- **Work instructions**: When you transcribe the listing, keep each line exact and drop the pictures.

──────── Dataset excerpts

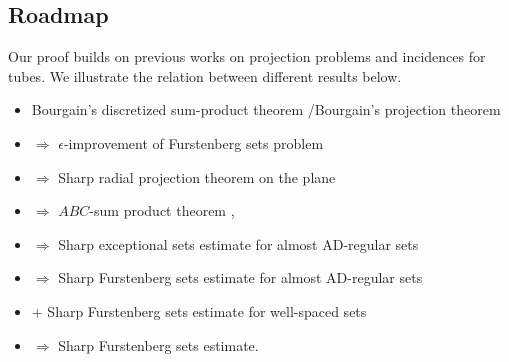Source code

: \documentclass{amsart}
\begin{document}
\subsection{Roadmap}\label{section: roadmap}
Our proof builds on previous works on projection problems and incidences for tubes. We illustrate the relation between different results below. 
\begin{itemize}[,]
    \item Bourgain's discretized sum-product theorem \cite{bourgain2003erdHos}/Bourgain's projection theorem \cite{bourgain2010discretized}
    \item $\Longrightarrow$ $\epsilon$-improvement of Furstenberg sets problem \cite{orponen2021hausdorff}
    \item $\Longrightarrow$ Sharp radial projection theorem on the plane \cite{orponen2022kaufman} 
    \item $\Longrightarrow$ $ABC$-sum product theorem \cite{orponen2023projections}, \cite{eberhard2023ABC}
    \item $\Longrightarrow$ Sharp exceptional sets estimate for almost AD-regular sets \cite{orponen2023projections}
    \item $\Longrightarrow$ Sharp Furstenberg sets estimate for almost AD-regular sets \cite{orponen2023projections}
    \item + Sharp Furstenberg sets estimate for well-spaced sets \cite{guth2019incidence}
    \item $\Longrightarrow$ Sharp Furstenberg sets estimate.
\end{itemize}






\end{document}
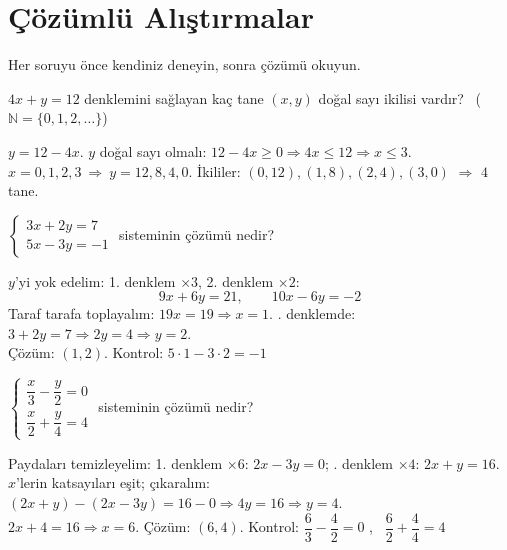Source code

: \section{Çözümlü Alıştırmalar}
Her soruyu önce kendiniz deneyin, sonra çözümü okuyun.

\begin{alistirma}
\(4x+y=12\) denklemini sağlayan kaç tane \((x,y)\) doğal sayı ikilisi vardır? \ (\(\mathbb{N}=\{0,1,2,\dots\}\))
\end{alistirma}
\begin{cozum}
\(y=12-4x\). \(y\) doğal sayı olmalı: \(12-4x\ge 0\Rightarrow 4x\le 12\Rightarrow x\le 3\).\\
\(x=0,1,2,3\ \Rightarrow\ y=12,8,4,0\). \quad İkililer: \((0,12),(1,8),(2,4),(3,0)\) \(\Rightarrow\) \(4\) tane.
\end{cozum}

\begin{alistirma}
\(\begin{cases}3x+2y=7\\ 5x-3y=-1\end{cases}\) sisteminin çözümü nedir?
\end{alistirma}
\begin{cozum}
\(y\)'yi yok edelim: 1. denklem \(\times 3\), 2. denklem \(\times 2\):
\[9x+6y=21,\qquad 10x-6y=-2\]
Taraf tarafa toplayalım: \(19x=19\Rightarrow x=1\). . denklemde: \(3+2y=7\Rightarrow 2y=4\Rightarrow y=2\).\\
Çözüm: \((1,2)\). \quad Kontrol: \(5\cdot 1-3\cdot 2=-1\) \checkmark
\end{cozum}

\begin{alistirma}
\(\begin{cases}\dfrac{x}{3}-\dfrac{y}{2}=0\\[6pt] \dfrac{x}{2}+\dfrac{y}{4}=4\end{cases}\) sisteminin çözümü nedir?
\end{alistirma}
\begin{cozum}
Paydaları temizleyelim: 1. denklem \(\times 6\): \(2x-3y=0\); . denklem \(\times 4\): \(2x+y=16\).\\
\(x\)'lerin katsayıları eşit; çıkaralım: \((2x+y)-(2x-3y)=16-0\Rightarrow 4y=16\Rightarrow y=4\).\\
\(2x+4=16\Rightarrow x=6\). \quad Çözüm: \((6,4)\). \quad Kontrol: \(\dfrac63-\dfrac42=0\) \checkmark, \ \(\dfrac62+\dfrac44=4\) \checkmark
\end{cozum}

────────────────

- **Written answer**:
Source code

: \documentclass{amsart}
\begin{document}
\subsection{Roadmap}\label{section: roadmap}
Our proof builds on previous works on projection problems and incidences for tubes. We illustrate the relation between different results below. 
\begin{itemize}[,]
    \item Bourgain's discretized sum-product theorem \cite{bourgain2003erdHos}/Bourgain's projection theorem \cite{bourgain2010discretized}
    \item $\Longrightarrow$ $\epsilon$-improvement of Furstenberg sets problem \cite{orponen2021hausdorff}
    \item $\Longrightarrow$ Sharp radial projection theorem on the plane \cite{orponen2022kaufman} 
    \item $\Longrightarrow$ $ABC$-sum product theorem \cite{orponen2023projections}, \cite{eberhard2023ABC}
    \item $\Longrightarrow$ Sharp exceptional sets estimate for almost AD-regular sets \cite{orponen2023projections}
    \item $\Longrightarrow$ Sharp Furstenberg sets estimate for almost AD-regular sets \cite{orponen2023projections}
    \item + Sharp Furstenberg sets estimate for well-spaced sets \cite{guth2019incidence}
    \item $\Longrightarrow$ Sharp Furstenberg sets estimate.
\end{itemize}






\end{document}
Source code

: \section{Çözümlü Alıştırmalar}
Her soruyu önce kendiniz deneyin, sonra çözümü okuyun.

\begin{alistirma}
\(4x+y=12\) denklemini sağlayan kaç tane \((x,y)\) doğal sayı ikilisi vardır? \ (\(\mathbb{N}=\{0,1,2,\dots\}\))
\end{alistirma}
\begin{cozum}
\(y=12-4x\). \(y\) doğal sayı olmalı: \(12-4x\ge 0\Rightarrow 4x\le 12\Rightarrow x\le 3\).\\
\(x=0,1,2,3\ \Rightarrow\ y=12,8,4,0\). \quad İkililer: \((0,12),(1,8),(2,4),(3,0)\) \(\Rightarrow\) \(4\) tane.
\end{cozum}

\begin{alistirma}
\(\begin{cases}3x+2y=7\\ 5x-3y=-1\end{cases}\) sisteminin çözümü nedir?
\end{alistirma}
\begin{cozum}
\(y\)'yi yok edelim: 1. denklem \(\times 3\), 2. denklem \(\times 2\):
\[9x+6y=21,\qquad 10x-6y=-2\]
Taraf tarafa toplayalım: \(19x=19\Rightarrow x=1\). . denklemde: \(3+2y=7\Rightarrow 2y=4\Rightarrow y=2\).\\
Çözüm: \((1,2)\). \quad Kontrol: \(5\cdot 1-3\cdot 2=-1\) \checkmark
\end{cozum}

\begin{alistirma}
\(\begin{cases}\dfrac{x}{3}-\dfrac{y}{2}=0\\[6pt] \dfrac{x}{2}+\dfrac{y}{4}=4\end{cases}\) sisteminin çözümü nedir?
\end{alistirma}
\begin{cozum}
Paydaları temizleyelim: 1. denklem \(\times 6\): \(2x-3y=0\); . denklem \(\times 4\): \(2x+y=16\).\\
\(x\)'lerin katsayıları eşit; çıkaralım: \((2x+y)-(2x-3y)=16-0\Rightarrow 4y=16\Rightarrow y=4\).\\
\(2x+4=16\Rightarrow x=6\). \quad Çözüm: \((6,4)\). \quad Kontrol: \(\dfrac63-\dfrac42=0\) \checkmark, \ \(\dfrac62+\dfrac44=4\) \checkmark
\end{cozum}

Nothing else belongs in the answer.